Print all the entries verbatim.

※ ※ ※

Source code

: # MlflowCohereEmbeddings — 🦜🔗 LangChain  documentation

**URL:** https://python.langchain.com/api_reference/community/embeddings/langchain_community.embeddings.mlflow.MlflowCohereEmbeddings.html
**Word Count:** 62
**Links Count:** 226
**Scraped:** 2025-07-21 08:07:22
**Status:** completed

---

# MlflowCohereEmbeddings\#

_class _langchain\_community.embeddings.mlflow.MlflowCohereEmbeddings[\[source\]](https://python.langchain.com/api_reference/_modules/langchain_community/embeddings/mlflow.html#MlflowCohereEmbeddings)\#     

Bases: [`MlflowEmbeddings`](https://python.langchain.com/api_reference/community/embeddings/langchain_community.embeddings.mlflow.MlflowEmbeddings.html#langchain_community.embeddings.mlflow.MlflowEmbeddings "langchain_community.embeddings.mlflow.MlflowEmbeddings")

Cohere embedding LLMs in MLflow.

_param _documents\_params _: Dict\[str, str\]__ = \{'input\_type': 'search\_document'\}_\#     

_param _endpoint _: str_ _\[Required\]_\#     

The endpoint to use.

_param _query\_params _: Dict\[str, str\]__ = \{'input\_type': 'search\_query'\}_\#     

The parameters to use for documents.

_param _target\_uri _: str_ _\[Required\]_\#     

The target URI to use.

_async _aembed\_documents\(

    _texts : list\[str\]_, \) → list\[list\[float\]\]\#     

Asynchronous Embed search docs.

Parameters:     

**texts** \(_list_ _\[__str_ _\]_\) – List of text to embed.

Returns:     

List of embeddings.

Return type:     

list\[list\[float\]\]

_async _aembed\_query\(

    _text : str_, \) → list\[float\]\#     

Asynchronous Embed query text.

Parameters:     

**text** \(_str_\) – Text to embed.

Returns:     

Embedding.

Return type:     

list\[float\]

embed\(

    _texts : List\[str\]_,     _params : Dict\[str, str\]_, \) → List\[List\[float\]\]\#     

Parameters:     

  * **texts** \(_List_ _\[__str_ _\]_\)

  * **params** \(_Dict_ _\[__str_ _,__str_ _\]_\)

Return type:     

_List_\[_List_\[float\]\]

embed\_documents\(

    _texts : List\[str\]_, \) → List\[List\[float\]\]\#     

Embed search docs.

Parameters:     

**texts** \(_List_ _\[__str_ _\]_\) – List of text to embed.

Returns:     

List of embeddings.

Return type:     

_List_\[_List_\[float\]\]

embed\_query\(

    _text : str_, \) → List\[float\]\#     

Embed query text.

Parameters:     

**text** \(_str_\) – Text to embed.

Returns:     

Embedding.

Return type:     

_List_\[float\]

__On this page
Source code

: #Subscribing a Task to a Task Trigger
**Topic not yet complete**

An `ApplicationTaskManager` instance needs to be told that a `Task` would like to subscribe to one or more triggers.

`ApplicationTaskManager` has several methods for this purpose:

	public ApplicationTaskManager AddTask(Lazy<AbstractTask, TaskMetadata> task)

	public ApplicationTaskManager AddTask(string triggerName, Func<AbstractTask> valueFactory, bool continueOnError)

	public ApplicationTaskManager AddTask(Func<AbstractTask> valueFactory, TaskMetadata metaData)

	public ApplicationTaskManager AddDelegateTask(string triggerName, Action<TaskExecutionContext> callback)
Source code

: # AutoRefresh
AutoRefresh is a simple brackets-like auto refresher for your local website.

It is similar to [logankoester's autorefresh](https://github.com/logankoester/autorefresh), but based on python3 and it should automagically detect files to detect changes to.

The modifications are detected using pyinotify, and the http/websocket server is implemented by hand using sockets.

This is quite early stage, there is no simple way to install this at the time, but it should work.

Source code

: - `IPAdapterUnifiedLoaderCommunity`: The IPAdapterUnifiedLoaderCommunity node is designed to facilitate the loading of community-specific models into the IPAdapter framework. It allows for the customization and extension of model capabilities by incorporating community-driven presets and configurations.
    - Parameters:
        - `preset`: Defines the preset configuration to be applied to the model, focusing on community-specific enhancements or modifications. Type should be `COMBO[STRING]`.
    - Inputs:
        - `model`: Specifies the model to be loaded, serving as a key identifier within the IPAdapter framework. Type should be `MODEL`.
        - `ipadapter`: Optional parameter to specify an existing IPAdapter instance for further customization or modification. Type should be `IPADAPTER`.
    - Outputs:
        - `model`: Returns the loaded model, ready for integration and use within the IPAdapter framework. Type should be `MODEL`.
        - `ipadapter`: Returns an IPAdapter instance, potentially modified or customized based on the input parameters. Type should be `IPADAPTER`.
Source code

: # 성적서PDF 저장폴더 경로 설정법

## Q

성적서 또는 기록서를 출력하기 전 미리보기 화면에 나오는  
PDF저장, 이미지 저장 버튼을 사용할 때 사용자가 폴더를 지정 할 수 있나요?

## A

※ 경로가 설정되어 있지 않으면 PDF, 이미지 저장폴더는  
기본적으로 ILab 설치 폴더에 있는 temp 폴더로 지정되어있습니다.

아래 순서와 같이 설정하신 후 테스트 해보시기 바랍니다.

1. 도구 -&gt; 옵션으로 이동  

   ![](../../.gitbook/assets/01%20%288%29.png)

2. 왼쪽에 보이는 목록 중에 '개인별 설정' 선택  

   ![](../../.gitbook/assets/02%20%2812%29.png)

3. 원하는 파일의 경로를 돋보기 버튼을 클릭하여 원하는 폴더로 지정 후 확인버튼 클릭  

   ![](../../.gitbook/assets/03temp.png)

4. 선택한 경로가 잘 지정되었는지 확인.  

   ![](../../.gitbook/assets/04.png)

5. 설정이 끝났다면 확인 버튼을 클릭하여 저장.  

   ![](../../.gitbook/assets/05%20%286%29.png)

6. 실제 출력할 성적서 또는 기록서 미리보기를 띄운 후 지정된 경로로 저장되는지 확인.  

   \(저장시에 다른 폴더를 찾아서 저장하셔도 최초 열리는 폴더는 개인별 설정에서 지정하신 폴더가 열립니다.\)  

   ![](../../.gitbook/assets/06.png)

※ ※ ※

## REPLY TO THE EXERCISE
Source code

: # MlflowCohereEmbeddings — 🦜🔗 LangChain  documentation

**URL:** https://python.langchain.com/api_reference/community/embeddings/langchain_community.embeddings.mlflow.MlflowCohereEmbeddings.html
**Word Count:** 62
**Links Count:** 226
**Scraped:** 2025-07-21 08:07:22
**Status:** completed

---

# MlflowCohereEmbeddings\#

_class _langchain\_community.embeddings.mlflow.MlflowCohereEmbeddings[\[source\]](https://python.langchain.com/api_reference/_modules/langchain_community/embeddings/mlflow.html#MlflowCohereEmbeddings)\#     

Bases: [`MlflowEmbeddings`](https://python.langchain.com/api_reference/community/embeddings/langchain_community.embeddings.mlflow.MlflowEmbeddings.html#langchain_community.embeddings.mlflow.MlflowEmbeddings "langchain_community.embeddings.mlflow.MlflowEmbeddings")

Cohere embedding LLMs in MLflow.

_param _documents\_params _: Dict\[str, str\]__ = \{'input\_type': 'search\_document'\}_\#     

_param _endpoint _: str_ _\[Required\]_\#     

The endpoint to use.

_param _query\_params _: Dict\[str, str\]__ = \{'input\_type': 'search\_query'\}_\#     

The parameters to use for documents.

_param _target\_uri _: str_ _\[Required\]_\#     

The target URI to use.

_async _aembed\_documents\(

    _texts : list\[str\]_, \) → list\[list\[float\]\]\#     

Asynchronous Embed search docs.

Parameters:     

**texts** \(_list_ _\[__str_ _\]_\) – List of text to embed.

Returns:     

List of embeddings.

Return type:     

list\[list\[float\]\]

_async _aembed\_query\(

    _text : str_, \) → list\[float\]\#     

Asynchronous Embed query text.

Parameters:     

**text** \(_str_\) – Text to embed.

Returns:     

Embedding.

Return type:     

list\[float\]

embed\(

    _texts : List\[str\]_,     _params : Dict\[str, str\]_, \) → List\[List\[float\]\]\#     

Parameters:     

  * **texts** \(_List_ _\[__str_ _\]_\)

  * **params** \(_Dict_ _\[__str_ _,__str_ _\]_\)

Return type:     

_List_\[_List_\[float\]\]

embed\_documents\(

    _texts : List\[str\]_, \) → List\[List\[float\]\]\#     

Embed search docs.

Parameters:     

**texts** \(_List_ _\[__str_ _\]_\) – List of text to embed.

Returns:     

List of embeddings.

Return type:     

_List_\[_List_\[float\]\]

embed\_query\(

    _text : str_, \) → List\[float\]\#     

Embed query text.

Parameters:     

**text** \(_str_\) – Text to embed.

Returns:     

Embedding.

Return type:     

_List_\[float\]

__On this page
Source code

: #Subscribing a Task to a Task Trigger
**Topic not yet complete**

An `ApplicationTaskManager` instance needs to be told that a `Task` would like to subscribe to one or more triggers.

`ApplicationTaskManager` has several methods for this purpose:

	public ApplicationTaskManager AddTask(Lazy<AbstractTask, TaskMetadata> task)

	public ApplicationTaskManager AddTask(string triggerName, Func<AbstractTask> valueFactory, bool continueOnError)

	public ApplicationTaskManager AddTask(Func<AbstractTask> valueFactory, TaskMetadata metaData)

	public ApplicationTaskManager AddDelegateTask(string triggerName, Action<TaskExecutionContext> callback)
Source code

: # AutoRefresh
AutoRefresh is a simple brackets-like auto refresher for your local website.

It is similar to [logankoester's autorefresh](https://github.com/logankoester/autorefresh), but based on python3 and it should automagically detect files to detect changes to.

The modifications are detected using pyinotify, and the http/websocket server is implemented by hand using sockets.

This is quite early stage, there is no simple way to install this at the time, but it should work.

Source code

: - `IPAdapterUnifiedLoaderCommunity`: The IPAdapterUnifiedLoaderCommunity node is designed to facilitate the loading of community-specific models into the IPAdapter framework. It allows for the customization and extension of model capabilities by incorporating community-driven presets and configurations.
    - Parameters:
        - `preset`: Defines the preset configuration to be applied to the model, focusing on community-specific enhancements or modifications. Type should be `COMBO[STRING]`.
    - Inputs:
        - `model`: Specifies the model to be loaded, serving as a key identifier within the IPAdapter framework. Type should be `MODEL`.
        - `ipadapter`: Optional parameter to specify an existing IPAdapter instance for further customization or modification. Type should be `IPADAPTER`.
    - Outputs:
        - `model`: Returns the loaded model, ready for integration and use within the IPAdapter framework. Type should be `MODEL`.
        - `ipadapter`: Returns an IPAdapter instance, potentially modified or customized based on the input parameters. Type should be `IPADAPTER`.
Source code

: # 성적서PDF 저장폴더 경로 설정법

## Q

성적서 또는 기록서를 출력하기 전 미리보기 화면에 나오는  
PDF저장, 이미지 저장 버튼을 사용할 때 사용자가 폴더를 지정 할 수 있나요?

## A

※ 경로가 설정되어 있지 않으면 PDF, 이미지 저장폴더는  
기본적으로 ILab 설치 폴더에 있는 temp 폴더로 지정되어있습니다.

아래 순서와 같이 설정하신 후 테스트 해보시기 바랍니다.

1. 도구 -&gt; 옵션으로 이동  

   ![](../../.gitbook/assets/01%20%288%29.png)

2. 왼쪽에 보이는 목록 중에 '개인별 설정' 선택  

   ![](../../.gitbook/assets/02%20%2812%29.png)

3. 원하는 파일의 경로를 돋보기 버튼을 클릭하여 원하는 폴더로 지정 후 확인버튼 클릭  

   ![](../../.gitbook/assets/03temp.png)

4. 선택한 경로가 잘 지정되었는지 확인.  

   ![](../../.gitbook/assets/04.png)

5. 설정이 끝났다면 확인 버튼을 클릭하여 저장.  

   ![](../../.gitbook/assets/05%20%286%29.png)

6. 실제 출력할 성적서 또는 기록서 미리보기를 띄운 후 지정된 경로로 저장되는지 확인.  

   \(저장시에 다른 폴더를 찾아서 저장하셔도 최초 열리는 폴더는 개인별 설정에서 지정하신 폴더가 열립니다.\)  

   ![](../../.gitbook/assets/06.png)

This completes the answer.